# Alt Ivory from CSUSA



## Grizz

Hi,

I just purchased some alt Ivory and thought it felt kinda weird in my hand. (at least not what I was expecting).

Is there anything special I need to do or worry about turning this stuff?  And I thought it would be really white and it is a pale white... is that normal?

Thanks.


----------



## marcruby

Ivory isn't really white - off white to yellowed would be more what I would expect.  Does the material have any noticeable grain?  That seems to be what's missing in the alternate ivory I've seen.

Marc


----------



## pipecrafter

When turning the alt ivory, go slow and make sure your tools are fresh and sharp.  It's going to want to chip out if you get too aggressive, or have to pres hard due to a dull tool.  And when it start to go, it's going to go bad - little tiny chips will fly everywhere, and the surface will look like a shiny oak tree.  It's truly a pain in the ass on a wood lathe.  I try to turn as much of that stuff as I can on the metal lathe with a really fine feed, and only turn it on the wood lathe when I absolutely have to.


----------



## DonWood

*Alt Ivory*

Hi Everyone:

I couldn't agree more with the comments about the Alt Ivory.  I had a special request for a couple of pens made from this, but I don't think I will ever use it again.  I ended up bringing down to final shape by sanding instead of cutting.  Lots of sanding, but at least I ended up with the pens I needed, but it took quite a while.


----------



## Mack C.

pipecrafter said:


> When turning the alt ivory, go slow and make sure your tools are fresh and sharp. It's going to want to chip out if you get too aggressive, or have to pres hard due to a dull tool. And when it start to go, it's going to go bad - little tiny chips will fly everywhere, and the surface will look like a shiny oak tree. It's truly a pain in the ass on a wood lathe. I try to turn as much of that stuff as I can on the metal lathe with a really fine feed, and only turn it on the wood lathe when I absolutely have to.

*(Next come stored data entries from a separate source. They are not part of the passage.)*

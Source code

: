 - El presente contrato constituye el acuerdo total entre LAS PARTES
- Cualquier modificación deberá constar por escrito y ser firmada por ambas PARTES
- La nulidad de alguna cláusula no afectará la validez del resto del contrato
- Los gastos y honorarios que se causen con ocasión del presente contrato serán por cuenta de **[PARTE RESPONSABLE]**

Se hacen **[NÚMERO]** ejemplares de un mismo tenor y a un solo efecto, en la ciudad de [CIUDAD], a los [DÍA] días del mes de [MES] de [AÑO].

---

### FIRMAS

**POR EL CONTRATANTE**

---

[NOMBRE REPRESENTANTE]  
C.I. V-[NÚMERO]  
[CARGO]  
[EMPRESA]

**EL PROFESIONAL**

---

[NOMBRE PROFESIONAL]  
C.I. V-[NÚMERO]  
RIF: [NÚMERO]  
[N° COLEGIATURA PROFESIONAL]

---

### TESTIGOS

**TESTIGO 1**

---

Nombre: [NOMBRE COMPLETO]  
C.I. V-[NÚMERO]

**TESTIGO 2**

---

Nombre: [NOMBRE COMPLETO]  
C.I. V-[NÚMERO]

 And here I thought it was me and my technique.

I just purchased 5 blanks from Ed4copies. I ruined the first one attempting to turn it like I would turn wood. Tiny chips did fly everywhere.

Turning the 2nd blank just about frayed my nerves, since every once in a while I would get small chipouts.






This is my end result on a Sterling Silver/Ti. Gold Cambridge RB that I hope will be a bride's wedding pen someday.

I'm hoping that my nerves will settle long enough to turn another one. I don't have the luxury of a metal lathe. I can only wish!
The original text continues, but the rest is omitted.